As an annual cookbook-slash-magazine-slash-almanac, Odd Duck Almanac is “more of a reflection of the restaurant than myself,” Gilmore told Eater, crediting the entire staff. “It’s not a normal cookbook,” he explained. “The almanac reflects what I want our style to be here: fun and interesting, not too serious, but done well.”
The only requirement for content: relative to the restaurants, food, cooking, and farming. The bright and vibrant book is full of goofiness, busy with illustrations (Brock Caron) and photography (Richard Casteel), and just fun elements. There’s a zodiac chart pairing astrology signs to sauces (the theme of the issue is sauce), quotes from vendors and staffers alike, an essay by Odd Duck partner Mark David Buley about bread, a pull-out comic strip detailing the trailer days, and, yes, the oft-used image of Gilmore riding a tiger triumphantly is there too.
A good chunk of the book is, though, dedicated to seasonal recipes. The list of ingredients are listed in formats more familiar to professional chefs rather than home cooks, i.e. measurements in weights rather than sizes, which was an intentional choice. “Let people see how we do it,” Gilmore said. This lends itself more towards how he uses cookbooks himself, as inspiration rather than mandates. “You have to be able to adapt,” he often tells chefs.
Gilmore sees this almanac (his preferred description for the annual book) as a “stepping stone,” much like how the original Odd Duck trailer lead to the physical restaurant on South Lamar Boulevard. He said that there’s a traditional cookbook focused on the restaurant in the works within the next year or two. He also teased that the restaurant will announce something big next year, which will come into being sometime in 2021.
Yes, Gilmore did draw inspiration from his father, acclaimed chef Jack Gilmore, who self-published his own cookbook Jack Allen’s Kitchen: Celebrating the Taste of Texas. Independent Austin publisher Cattywampus and editor Veronica Meewes (who is an Eater Austin contributor) approached Bryce Gilmore about the then-potential book.

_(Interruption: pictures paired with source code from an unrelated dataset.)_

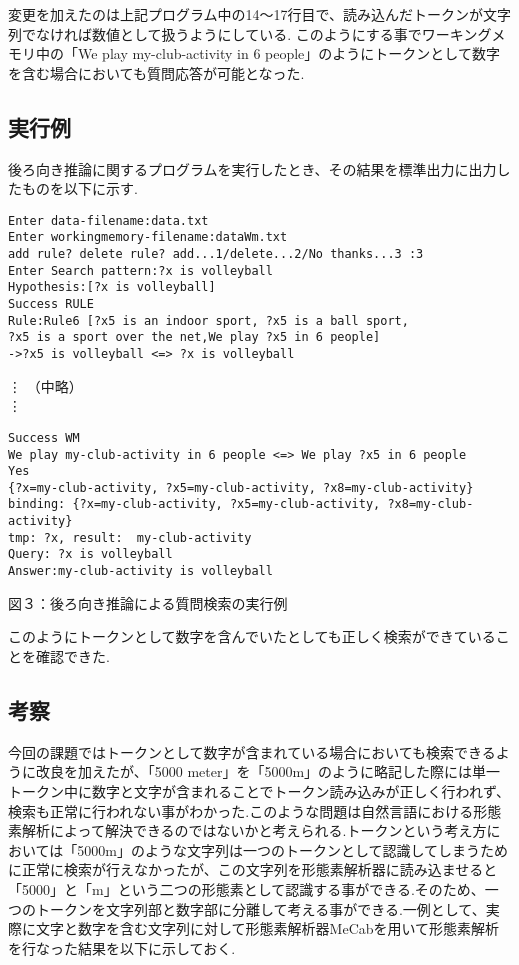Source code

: \documentclass[a4j]{jarticle}
\begin{document}
\begin{verbatim}

\end{verbatim}
変更を加えたのは上記プログラム中の14〜17行目で、読み込んだトークンが文字列でなければ数値として扱うようにしている.
このようにする事でワーキングメモリ中の「We play my-club-activity in 6 people」のようにトークンとして数字を含む場合においても質問応答が可能となった.

\subsection{実行例}
後ろ向き推論に関するプログラムを実行したとき、その結果を標準出力に出力したものを以下に示す.\\

\begin{screen}
\begin{verbatim}
Enter data-filename:data.txt
Enter workingmemory-filename:dataWm.txt
add rule? delete rule? add...1/delete...2/No thanks...3 :3
Enter Search pattern:?x is volleyball
Hypothesis:[?x is volleyball]
Success RULE
Rule:Rule6 [?x5 is an indoor sport, ?x5 is a ball sport, 
?x5 is a sport over the net,We play ?x5 in 6 people]
->?x5 is volleyball <=> ?x is volleyball
\end{verbatim}
\vdots
（中略）\\
\vdots
\begin{verbatim}
Success WM
We play my-club-activity in 6 people <=> We play ?x5 in 6 people
Yes
{?x=my-club-activity, ?x5=my-club-activity, ?x8=my-club-activity}
binding: {?x=my-club-activity, ?x5=my-club-activity, ?x8=my-club-activity}
tmp: ?x, result:  my-club-activity
Query: ?x is volleyball
Answer:my-club-activity is volleyball
\end{verbatim}
\end{screen}
\begin{center}
図３：後ろ向き推論による質問検索の実行例\\
\end{center}

このようにトークンとして数字を含んでいたとしても正しく検索ができていることを確認できた.
\subsection{考察}
今回の課題ではトークンとして数字が含まれている場合においても検索できるように改良を加えたが、「5000 meter」を「5000m」のように略記した際には単一トークン中に数字と文字が含まれることでトークン読み込みが正しく行われず、検索も正常に行われない事がわかった.このような問題は自然言語における形態素解析によって解決できるのではないかと考えられる.トークンという考え方においては「5000m」のような文字列は一つのトークンとして認識してしまうために正常に検索が行えなかったが、この文字列を形態素解析器に読み込ませると「5000」と「m」という二つの形態素として認識する事ができる.そのため、一つのトークンを文字列部と数字部に分離して考える事ができる.一例として、実際に文字と数字を含む文字列に対して形態素解析器MeCabを用いて形態素解析を行なった結果を以下に示しておく.\\
\end{document}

“It’s a very noisy and busy world out there,” Gilmore said, “especially in Austin with all the growth.” The book offers a different way for people to engage with the restaurants, besides eating. It’s also a way to keep people engaged with the restaurant throughout the year in a different, exciting way, besides eating.

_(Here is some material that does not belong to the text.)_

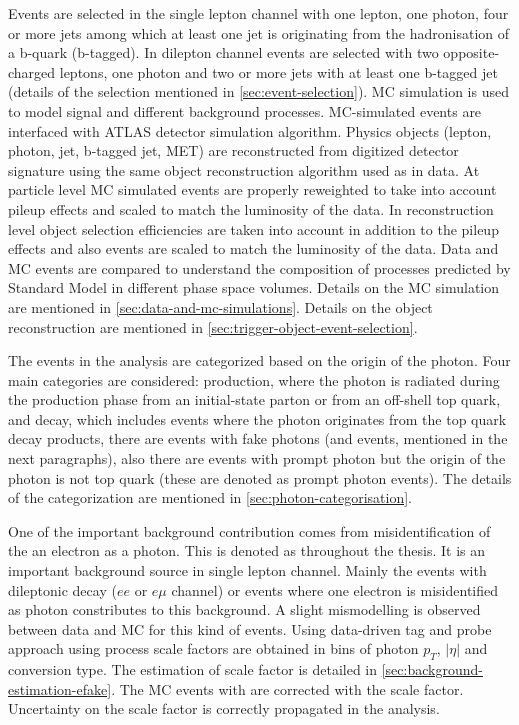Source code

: Events are selected in the single lepton channel with one lepton, one photon, four or more jets among which at least one jet is originating from the hadronisation of a b-quark (b-tagged). In dilepton channel events are selected with two opposite-charged leptons, one photon and two or more jets with at least one b-tagged jet (details of the selection mentioned in \cref{sec:event-selection}). MC simulation is used to model signal and different background processes. MC-simulated events are interfaced with ATLAS detector simulation algorithm. Physics objects (lepton, photon, jet, b-tagged jet, MET) are reconstructed from digitized detector signature using the same object reconstruction algorithm used as in data. At particle level MC simulated events are properly reweighted to take into account pileup effects and scaled to match the luminosity of the data. In reconstruction level object selection efficiencies are taken into account in addition to the pileup effects and also events are scaled to match the luminosity of the data. Data and MC events are compared to understand the composition of processes predicted by Standard Model in different phase space volumes. Details on the MC simulation are mentioned in \cref{sec:data-and-mc-simulations}. Details on the object reconstruction are mentioned in \cref{sec:trigger-object-event-selection}.


The events in the analysis are categorized based on the origin of the photon. Four main categories are considered: \tty production, where the photon is radiated during the production phase from an initial-state parton or from an off-shell top quark, and \tty decay, which includes events where the photon originates from the top quark decay products, there are events with fake photons (\efake and \hfake events, mentioned in the next paragraphs), also there are events with prompt photon but the origin of the photon is not top quark (these are denoted as prompt photon events). The details of the categorization are mentioned in \cref{sec:photon-categorisation}.

One of the important background contribution comes from misidentification of the an electron as a photon. This is denoted as \efake throughout the thesis. It is an important background source in single lepton channel. Mainly the \ttbar events with dileptonic decay ($ee$ or $e\mu$ channel) or \zee events where one electron is misidentified as photon constributes to this background. A slight mismodelling is observed between data and MC for this kind of events. Using data-driven tag and probe approach using \zee process scale factors are obtained in bins of photon $p_T$, $|\eta|$ and conversion type. The estimation of scale factor is detailed in \cref{sec:background-estimation-efake}. The MC events with \efake are corrected with the scale factor. Uncertainty on the scale factor is correctly propagated in the analysis.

As for now, the book will be available for purchase at all three of the restaurants (Barley Swine, Sour Duck Market), as well as via online. One of the subscription tiers includes newsletters, which Gilmore sees as quarterly sneak peeks into the next edition, with stories and perhaps recipes. Another level will feature two or so smaller magazines with themes like mayonnaise or pickles.